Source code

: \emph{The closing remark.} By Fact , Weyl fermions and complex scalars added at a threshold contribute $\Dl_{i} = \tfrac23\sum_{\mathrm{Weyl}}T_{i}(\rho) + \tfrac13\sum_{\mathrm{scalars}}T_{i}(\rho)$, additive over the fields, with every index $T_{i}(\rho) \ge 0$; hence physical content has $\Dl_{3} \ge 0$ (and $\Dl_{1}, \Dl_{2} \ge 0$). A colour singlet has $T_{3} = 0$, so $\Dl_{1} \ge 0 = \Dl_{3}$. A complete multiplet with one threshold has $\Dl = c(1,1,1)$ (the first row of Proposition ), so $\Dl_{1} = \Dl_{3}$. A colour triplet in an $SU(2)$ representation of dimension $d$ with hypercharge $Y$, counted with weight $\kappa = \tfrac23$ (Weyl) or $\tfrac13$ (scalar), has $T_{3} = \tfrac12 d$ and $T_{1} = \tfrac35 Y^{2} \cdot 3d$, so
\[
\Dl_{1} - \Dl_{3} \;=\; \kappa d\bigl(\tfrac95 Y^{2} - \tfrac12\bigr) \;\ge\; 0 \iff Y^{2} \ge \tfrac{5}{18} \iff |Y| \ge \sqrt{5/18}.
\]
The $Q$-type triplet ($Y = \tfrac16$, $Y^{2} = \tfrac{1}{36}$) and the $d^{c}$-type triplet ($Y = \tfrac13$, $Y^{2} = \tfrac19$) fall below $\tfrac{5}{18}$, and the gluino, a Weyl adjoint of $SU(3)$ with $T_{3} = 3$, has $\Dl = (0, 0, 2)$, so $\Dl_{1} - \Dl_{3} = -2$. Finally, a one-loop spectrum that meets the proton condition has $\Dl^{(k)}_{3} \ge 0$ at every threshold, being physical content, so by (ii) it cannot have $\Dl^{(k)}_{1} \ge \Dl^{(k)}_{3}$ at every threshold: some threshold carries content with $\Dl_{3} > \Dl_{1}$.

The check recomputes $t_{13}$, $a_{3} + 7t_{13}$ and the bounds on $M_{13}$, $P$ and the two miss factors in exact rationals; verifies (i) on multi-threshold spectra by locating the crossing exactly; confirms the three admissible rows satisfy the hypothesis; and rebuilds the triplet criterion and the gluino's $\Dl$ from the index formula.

...

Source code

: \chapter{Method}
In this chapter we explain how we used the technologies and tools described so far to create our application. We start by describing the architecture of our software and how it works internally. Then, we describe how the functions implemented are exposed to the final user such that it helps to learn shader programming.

→ WORK REQUEST
Everything above from the line containing "- \tfrac12\bigr) \;\ge\;" through the line containing "The check recomputes" must be copied exactly. Nothing outside that range belongs in the answer.

→ PROBLEM SOLUTION
\Dl_{1} - \Dl_{3} \;=\; \kappa d\bigl(\tfrac95 Y^{2} - \tfrac12\bigr) \;\ge\; 0 \iff Y^{2} \ge \tfrac{5}{18} \iff |Y| \ge \sqrt{5/18}.
\]
The $Q$-type triplet ($Y = \tfrac16$, $Y^{2} = \tfrac{1}{36}$) and the $d^{c}$-type triplet ($Y = \tfrac13$, $Y^{2} = \tfrac19$) fall below $\tfrac{5}{18}$, and the gluino, a Weyl adjoint of $SU(3)$ with $T_{3} = 3$, has $\Dl = (0, 0, 2)$, so $\Dl_{1} - \Dl_{3} = -2$. Finally, a one-loop spectrum that meets the proton condition has $\Dl^{(k)}_{3} \ge 0$ at every threshold, being physical content, so by (ii) it cannot have $\Dl^{(k)}_{1} \ge \Dl^{(k)}_{3}$ at every threshold: some threshold carries content with $\Dl_{3} > \Dl_{1}$.

The check recomputes $t_{13}$, $a_{3} + 7t_{13}$ and the bounds on $M_{13}$, $P$ and the two miss factors in exact rationals; verifies (i) on multi-threshold spectra by locating the crossing exactly; confirms the three admissible rows satisfy the hypothesis; and rebuilds the triplet criterion and the gluino's $\Dl$ from the index formula.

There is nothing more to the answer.